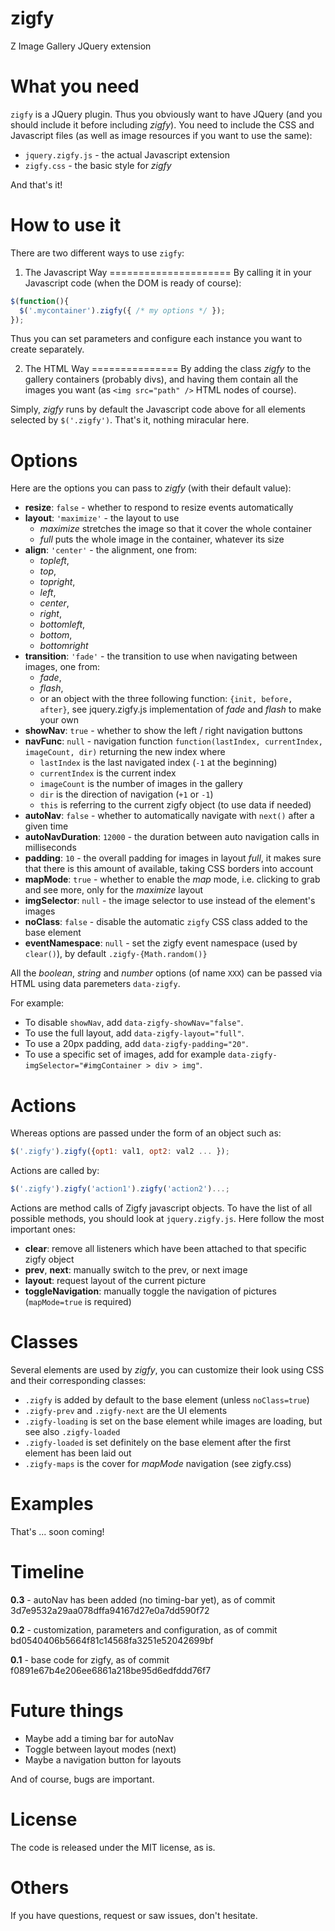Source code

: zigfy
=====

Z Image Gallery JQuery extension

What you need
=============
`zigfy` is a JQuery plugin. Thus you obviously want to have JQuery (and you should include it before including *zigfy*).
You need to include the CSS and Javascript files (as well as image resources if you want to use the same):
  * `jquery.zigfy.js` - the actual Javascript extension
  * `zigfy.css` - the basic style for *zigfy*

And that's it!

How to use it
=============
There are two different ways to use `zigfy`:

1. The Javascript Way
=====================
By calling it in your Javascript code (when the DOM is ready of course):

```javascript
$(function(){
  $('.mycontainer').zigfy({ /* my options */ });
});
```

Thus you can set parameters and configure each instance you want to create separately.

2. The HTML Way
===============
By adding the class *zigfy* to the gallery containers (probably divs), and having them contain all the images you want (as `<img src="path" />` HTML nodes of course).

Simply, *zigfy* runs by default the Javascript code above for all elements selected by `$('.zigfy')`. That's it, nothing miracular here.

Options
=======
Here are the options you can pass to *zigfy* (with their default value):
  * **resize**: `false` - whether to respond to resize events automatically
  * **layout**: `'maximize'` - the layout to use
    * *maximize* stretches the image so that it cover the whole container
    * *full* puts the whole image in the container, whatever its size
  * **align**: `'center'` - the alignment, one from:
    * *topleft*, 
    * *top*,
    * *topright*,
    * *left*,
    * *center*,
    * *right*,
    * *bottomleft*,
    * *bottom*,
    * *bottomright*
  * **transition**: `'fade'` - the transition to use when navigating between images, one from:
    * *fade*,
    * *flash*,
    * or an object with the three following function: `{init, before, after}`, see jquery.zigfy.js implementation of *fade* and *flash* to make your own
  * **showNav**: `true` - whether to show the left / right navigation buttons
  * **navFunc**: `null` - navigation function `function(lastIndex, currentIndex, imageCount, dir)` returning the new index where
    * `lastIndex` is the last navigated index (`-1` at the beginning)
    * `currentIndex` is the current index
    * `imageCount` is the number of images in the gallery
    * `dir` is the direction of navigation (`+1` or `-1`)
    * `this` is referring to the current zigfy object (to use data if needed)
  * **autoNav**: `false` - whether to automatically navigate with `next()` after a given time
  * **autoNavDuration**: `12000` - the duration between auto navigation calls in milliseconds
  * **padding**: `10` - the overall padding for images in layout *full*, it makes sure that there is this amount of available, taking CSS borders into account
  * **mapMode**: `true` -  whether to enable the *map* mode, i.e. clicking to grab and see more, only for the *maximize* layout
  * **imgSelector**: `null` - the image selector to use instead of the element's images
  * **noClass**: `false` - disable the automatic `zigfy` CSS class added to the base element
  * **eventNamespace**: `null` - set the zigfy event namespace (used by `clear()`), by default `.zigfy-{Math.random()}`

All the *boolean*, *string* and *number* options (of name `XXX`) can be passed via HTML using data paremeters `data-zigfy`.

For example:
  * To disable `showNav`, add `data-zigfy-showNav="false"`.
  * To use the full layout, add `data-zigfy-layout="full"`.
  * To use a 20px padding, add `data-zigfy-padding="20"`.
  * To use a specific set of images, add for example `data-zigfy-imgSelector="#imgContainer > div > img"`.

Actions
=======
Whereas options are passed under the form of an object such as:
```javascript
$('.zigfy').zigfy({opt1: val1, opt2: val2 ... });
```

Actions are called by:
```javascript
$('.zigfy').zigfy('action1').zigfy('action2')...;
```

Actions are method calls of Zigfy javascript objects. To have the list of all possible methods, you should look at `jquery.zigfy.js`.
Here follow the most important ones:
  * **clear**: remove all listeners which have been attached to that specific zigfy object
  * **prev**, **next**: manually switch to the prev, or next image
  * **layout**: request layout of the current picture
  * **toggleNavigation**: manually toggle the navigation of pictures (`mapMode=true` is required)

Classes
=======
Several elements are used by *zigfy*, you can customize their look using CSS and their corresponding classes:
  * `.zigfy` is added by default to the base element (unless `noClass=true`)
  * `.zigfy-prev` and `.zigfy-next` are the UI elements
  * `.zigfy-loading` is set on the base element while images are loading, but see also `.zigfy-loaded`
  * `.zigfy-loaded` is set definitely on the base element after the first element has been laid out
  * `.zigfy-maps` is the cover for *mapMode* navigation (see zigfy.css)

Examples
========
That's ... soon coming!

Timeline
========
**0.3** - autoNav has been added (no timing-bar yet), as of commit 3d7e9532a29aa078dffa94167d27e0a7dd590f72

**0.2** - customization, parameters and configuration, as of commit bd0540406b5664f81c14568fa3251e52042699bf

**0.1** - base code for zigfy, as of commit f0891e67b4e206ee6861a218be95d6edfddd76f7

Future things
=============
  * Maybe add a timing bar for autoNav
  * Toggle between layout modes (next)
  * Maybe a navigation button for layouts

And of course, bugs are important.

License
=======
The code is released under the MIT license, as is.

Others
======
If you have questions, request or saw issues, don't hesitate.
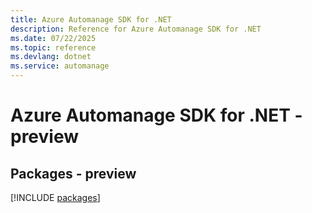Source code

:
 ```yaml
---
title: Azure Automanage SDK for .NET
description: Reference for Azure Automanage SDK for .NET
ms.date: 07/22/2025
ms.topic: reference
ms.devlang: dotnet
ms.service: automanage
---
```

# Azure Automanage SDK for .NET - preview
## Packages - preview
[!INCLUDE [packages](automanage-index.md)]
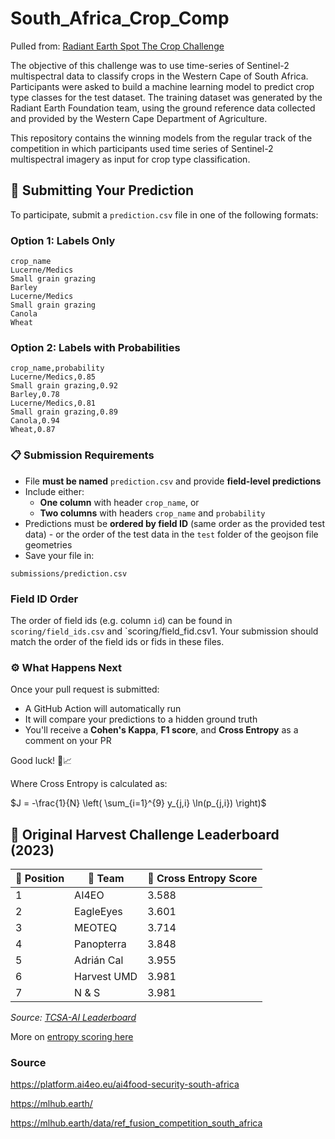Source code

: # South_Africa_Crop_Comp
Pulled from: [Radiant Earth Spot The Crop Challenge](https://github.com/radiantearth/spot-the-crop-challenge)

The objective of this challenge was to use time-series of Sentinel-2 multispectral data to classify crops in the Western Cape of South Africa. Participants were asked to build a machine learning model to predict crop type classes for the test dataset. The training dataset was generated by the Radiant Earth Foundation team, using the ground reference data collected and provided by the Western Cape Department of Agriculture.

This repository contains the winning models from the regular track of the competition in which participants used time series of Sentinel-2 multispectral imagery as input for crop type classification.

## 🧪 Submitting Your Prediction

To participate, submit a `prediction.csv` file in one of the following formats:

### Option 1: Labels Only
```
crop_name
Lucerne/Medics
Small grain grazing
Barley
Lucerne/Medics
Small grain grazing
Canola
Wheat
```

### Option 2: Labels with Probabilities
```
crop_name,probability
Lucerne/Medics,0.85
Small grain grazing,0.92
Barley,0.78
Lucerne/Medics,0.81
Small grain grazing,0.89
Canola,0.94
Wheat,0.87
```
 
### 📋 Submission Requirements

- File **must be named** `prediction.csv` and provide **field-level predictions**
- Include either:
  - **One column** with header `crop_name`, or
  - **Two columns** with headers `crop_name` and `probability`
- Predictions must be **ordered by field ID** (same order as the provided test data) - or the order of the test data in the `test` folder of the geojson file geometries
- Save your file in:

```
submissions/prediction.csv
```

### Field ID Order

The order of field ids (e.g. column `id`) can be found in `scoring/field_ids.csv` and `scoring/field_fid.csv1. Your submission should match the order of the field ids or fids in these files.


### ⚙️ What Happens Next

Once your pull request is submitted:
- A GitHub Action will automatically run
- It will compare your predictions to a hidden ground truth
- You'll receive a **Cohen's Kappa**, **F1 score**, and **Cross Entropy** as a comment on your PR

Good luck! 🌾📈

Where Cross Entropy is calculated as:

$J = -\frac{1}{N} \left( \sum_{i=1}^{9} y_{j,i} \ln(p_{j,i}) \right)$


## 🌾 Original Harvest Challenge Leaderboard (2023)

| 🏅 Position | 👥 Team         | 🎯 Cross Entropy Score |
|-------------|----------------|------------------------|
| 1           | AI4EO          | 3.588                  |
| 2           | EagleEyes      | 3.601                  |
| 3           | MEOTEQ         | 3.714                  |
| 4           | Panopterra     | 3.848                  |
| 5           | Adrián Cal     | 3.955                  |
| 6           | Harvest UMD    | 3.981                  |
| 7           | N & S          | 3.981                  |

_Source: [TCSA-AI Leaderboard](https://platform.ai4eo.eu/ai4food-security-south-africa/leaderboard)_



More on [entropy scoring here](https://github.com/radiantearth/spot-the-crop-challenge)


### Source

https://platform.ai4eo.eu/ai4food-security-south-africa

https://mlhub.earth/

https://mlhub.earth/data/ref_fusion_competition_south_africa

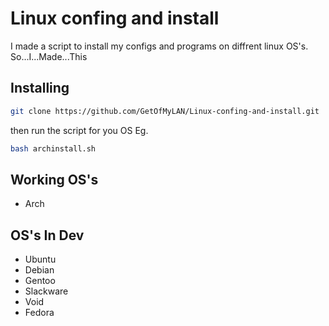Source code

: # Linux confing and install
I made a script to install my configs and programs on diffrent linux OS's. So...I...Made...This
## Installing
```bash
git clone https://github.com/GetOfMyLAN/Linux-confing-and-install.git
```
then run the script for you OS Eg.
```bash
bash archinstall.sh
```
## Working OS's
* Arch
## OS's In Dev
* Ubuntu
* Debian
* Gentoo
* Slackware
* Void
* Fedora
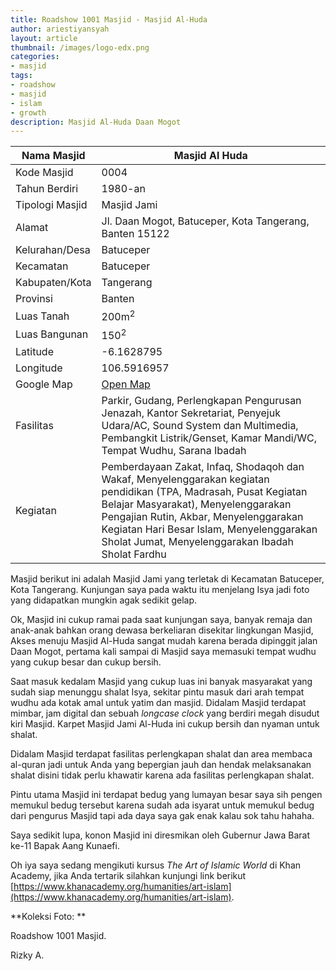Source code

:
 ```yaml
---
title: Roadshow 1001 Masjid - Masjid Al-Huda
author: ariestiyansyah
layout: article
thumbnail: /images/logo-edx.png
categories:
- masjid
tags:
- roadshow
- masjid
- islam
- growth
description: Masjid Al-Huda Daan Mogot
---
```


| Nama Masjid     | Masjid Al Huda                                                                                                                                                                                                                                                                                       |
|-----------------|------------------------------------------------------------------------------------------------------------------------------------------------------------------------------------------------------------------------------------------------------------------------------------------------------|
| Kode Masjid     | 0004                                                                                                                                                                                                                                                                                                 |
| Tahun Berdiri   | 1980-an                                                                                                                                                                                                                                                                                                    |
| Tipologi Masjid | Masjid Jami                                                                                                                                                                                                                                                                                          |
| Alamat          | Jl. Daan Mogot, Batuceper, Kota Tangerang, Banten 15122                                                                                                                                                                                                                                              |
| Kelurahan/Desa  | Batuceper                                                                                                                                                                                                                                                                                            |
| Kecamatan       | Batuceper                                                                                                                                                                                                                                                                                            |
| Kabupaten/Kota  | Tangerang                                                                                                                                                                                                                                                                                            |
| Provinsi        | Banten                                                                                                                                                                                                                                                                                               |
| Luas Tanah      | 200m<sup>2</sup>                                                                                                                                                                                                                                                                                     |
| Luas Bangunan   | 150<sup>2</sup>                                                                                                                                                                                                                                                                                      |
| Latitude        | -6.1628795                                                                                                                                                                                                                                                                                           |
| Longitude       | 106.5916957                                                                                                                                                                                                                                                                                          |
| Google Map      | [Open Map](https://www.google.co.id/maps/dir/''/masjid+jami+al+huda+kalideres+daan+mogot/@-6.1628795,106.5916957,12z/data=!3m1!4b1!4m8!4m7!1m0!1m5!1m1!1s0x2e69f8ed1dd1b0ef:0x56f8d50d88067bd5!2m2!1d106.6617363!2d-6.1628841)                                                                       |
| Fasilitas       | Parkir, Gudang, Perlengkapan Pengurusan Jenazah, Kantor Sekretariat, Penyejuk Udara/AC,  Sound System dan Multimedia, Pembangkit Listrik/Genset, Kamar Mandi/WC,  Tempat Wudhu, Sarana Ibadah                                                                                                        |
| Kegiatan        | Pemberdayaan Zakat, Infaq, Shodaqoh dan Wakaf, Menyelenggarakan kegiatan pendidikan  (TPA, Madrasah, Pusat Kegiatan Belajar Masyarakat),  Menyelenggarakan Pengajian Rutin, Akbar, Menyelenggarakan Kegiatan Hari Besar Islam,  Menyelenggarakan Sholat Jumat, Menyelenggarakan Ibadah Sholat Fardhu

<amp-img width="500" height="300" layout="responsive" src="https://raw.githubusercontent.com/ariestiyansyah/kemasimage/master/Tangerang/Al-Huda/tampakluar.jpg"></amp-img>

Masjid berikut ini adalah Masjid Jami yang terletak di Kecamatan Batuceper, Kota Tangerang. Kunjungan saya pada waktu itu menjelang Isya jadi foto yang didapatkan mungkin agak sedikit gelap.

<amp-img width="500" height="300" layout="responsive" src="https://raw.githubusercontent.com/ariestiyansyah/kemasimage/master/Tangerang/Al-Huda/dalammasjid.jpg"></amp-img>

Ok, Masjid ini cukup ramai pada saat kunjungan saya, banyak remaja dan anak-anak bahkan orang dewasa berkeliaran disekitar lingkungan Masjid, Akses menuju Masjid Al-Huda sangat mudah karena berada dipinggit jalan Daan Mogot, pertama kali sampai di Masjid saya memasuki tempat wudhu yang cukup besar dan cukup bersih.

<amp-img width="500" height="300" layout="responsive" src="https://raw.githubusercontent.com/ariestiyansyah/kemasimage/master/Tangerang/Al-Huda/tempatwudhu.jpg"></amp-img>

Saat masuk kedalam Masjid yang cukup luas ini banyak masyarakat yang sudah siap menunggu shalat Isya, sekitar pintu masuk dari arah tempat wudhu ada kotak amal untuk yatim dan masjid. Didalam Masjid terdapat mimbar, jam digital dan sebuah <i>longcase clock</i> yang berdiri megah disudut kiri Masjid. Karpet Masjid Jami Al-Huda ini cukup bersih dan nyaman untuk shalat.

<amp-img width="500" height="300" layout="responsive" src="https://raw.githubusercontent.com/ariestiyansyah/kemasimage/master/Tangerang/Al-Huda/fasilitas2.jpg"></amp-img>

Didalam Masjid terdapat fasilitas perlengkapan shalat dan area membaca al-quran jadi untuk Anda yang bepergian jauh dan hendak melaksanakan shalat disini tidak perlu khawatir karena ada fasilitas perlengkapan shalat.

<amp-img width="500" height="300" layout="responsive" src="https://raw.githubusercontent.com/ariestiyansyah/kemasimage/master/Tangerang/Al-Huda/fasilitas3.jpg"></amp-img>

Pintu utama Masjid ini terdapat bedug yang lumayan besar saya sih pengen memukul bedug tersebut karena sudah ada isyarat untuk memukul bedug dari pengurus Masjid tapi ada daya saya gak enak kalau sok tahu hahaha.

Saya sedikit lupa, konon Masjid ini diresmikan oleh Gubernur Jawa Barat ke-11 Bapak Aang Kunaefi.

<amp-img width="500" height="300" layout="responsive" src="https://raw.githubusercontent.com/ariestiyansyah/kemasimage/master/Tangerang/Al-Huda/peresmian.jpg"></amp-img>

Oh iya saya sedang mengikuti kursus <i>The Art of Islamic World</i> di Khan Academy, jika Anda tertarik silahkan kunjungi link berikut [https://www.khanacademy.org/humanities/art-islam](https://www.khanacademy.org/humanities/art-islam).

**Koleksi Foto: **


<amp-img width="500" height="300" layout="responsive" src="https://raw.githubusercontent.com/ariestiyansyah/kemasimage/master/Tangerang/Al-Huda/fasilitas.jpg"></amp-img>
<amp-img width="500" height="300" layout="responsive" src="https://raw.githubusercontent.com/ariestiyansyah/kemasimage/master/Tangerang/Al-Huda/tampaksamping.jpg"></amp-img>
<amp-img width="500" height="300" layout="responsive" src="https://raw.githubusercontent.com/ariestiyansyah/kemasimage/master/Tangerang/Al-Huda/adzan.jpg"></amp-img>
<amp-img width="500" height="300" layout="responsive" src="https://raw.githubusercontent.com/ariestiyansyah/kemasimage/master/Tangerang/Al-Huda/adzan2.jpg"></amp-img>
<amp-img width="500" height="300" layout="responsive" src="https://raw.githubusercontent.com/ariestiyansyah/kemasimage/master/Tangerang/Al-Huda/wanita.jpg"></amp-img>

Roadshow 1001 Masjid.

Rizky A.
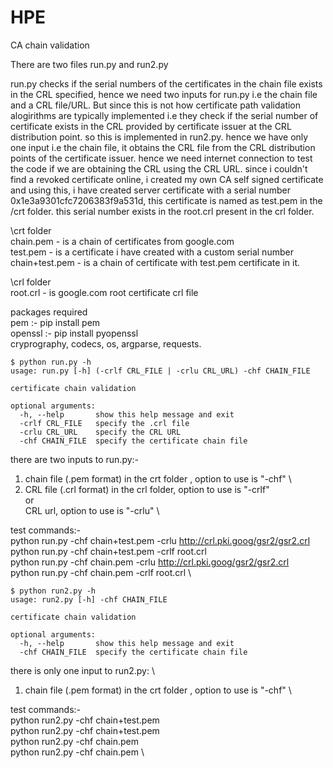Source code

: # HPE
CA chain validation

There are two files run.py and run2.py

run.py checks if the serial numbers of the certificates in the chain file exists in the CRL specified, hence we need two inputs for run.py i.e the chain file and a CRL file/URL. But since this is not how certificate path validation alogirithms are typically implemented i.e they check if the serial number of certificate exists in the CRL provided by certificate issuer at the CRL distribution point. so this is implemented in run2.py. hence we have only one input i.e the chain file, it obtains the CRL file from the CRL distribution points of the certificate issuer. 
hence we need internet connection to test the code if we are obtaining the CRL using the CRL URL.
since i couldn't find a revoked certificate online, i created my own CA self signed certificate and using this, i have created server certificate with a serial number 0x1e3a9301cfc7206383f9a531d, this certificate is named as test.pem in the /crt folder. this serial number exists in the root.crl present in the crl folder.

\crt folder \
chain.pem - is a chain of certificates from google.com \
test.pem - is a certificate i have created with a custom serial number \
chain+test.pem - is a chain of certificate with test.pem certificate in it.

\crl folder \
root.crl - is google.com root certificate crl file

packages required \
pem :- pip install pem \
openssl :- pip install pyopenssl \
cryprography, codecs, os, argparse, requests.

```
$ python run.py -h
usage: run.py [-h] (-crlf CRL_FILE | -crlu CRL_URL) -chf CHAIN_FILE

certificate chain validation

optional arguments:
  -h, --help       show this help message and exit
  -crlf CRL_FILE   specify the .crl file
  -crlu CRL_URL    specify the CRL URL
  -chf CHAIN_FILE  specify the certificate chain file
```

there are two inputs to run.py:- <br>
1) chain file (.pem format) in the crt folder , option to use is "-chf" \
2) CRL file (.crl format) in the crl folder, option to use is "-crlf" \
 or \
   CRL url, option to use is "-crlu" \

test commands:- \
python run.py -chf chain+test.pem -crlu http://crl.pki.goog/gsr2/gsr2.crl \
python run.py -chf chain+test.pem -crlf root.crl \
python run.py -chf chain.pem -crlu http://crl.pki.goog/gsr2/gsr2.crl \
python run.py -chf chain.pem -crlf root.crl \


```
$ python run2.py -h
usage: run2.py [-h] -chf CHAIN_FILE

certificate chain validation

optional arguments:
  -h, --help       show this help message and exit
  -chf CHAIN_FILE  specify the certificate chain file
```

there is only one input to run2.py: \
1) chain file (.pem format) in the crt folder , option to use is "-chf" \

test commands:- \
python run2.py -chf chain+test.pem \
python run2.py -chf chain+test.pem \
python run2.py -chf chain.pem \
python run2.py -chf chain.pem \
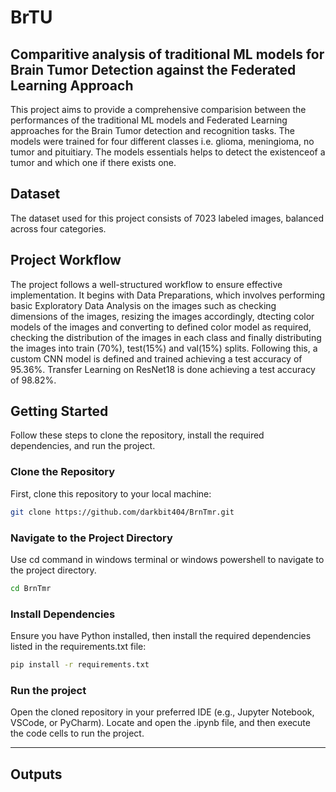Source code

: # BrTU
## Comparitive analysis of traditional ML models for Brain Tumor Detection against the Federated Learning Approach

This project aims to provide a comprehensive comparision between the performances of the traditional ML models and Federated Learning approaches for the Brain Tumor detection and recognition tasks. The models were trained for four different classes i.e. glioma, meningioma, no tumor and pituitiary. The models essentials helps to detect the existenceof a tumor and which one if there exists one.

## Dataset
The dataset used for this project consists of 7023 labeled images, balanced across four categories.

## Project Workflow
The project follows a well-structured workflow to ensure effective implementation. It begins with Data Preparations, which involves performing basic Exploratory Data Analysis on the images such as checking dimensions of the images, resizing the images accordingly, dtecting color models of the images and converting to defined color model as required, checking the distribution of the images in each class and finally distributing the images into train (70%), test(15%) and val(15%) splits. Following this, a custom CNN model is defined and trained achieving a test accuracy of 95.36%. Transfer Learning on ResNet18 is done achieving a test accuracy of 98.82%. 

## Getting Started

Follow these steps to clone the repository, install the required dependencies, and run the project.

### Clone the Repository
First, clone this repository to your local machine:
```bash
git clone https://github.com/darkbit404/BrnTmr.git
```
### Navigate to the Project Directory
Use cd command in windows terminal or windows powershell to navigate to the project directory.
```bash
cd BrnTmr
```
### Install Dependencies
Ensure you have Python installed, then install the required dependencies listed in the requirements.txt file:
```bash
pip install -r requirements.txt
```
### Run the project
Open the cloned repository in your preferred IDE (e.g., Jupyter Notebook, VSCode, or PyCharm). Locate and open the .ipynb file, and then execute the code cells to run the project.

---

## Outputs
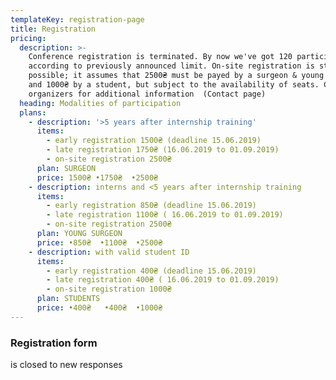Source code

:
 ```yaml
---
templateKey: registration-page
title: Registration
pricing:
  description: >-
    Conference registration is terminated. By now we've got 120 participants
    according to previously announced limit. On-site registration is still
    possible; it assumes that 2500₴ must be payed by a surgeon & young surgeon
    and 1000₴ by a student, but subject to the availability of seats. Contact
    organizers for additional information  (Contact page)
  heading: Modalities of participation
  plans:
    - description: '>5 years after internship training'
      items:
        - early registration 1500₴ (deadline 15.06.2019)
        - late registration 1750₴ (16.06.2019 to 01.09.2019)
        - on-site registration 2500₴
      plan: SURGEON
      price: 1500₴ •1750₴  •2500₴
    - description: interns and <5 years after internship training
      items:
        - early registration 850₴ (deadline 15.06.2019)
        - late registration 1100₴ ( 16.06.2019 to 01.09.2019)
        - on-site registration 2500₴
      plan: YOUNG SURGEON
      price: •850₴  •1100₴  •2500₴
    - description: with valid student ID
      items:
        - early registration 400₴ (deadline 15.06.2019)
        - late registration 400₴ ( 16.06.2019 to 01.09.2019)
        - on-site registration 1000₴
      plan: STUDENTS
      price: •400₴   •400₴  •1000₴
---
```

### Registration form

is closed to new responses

::::::::

> [EXERCISE REQUIREMENTS]: In the reply, give again exactly the lines from the beginning of the entries above through the line with "How to use it"; pictures stay out.

> [RESPONSE]:
Source code

: zigfy
=====

Z Image Gallery JQuery extension

What you need
=============
`zigfy` is a JQuery plugin. Thus you obviously want to have JQuery (and you should include it before including *zigfy*).
You need to include the CSS and Javascript files (as well as image resources if you want to use the same):
  * `jquery.zigfy.js` - the actual Javascript extension
  * `zigfy.css` - the basic style for *zigfy*

And that's it!

How to use it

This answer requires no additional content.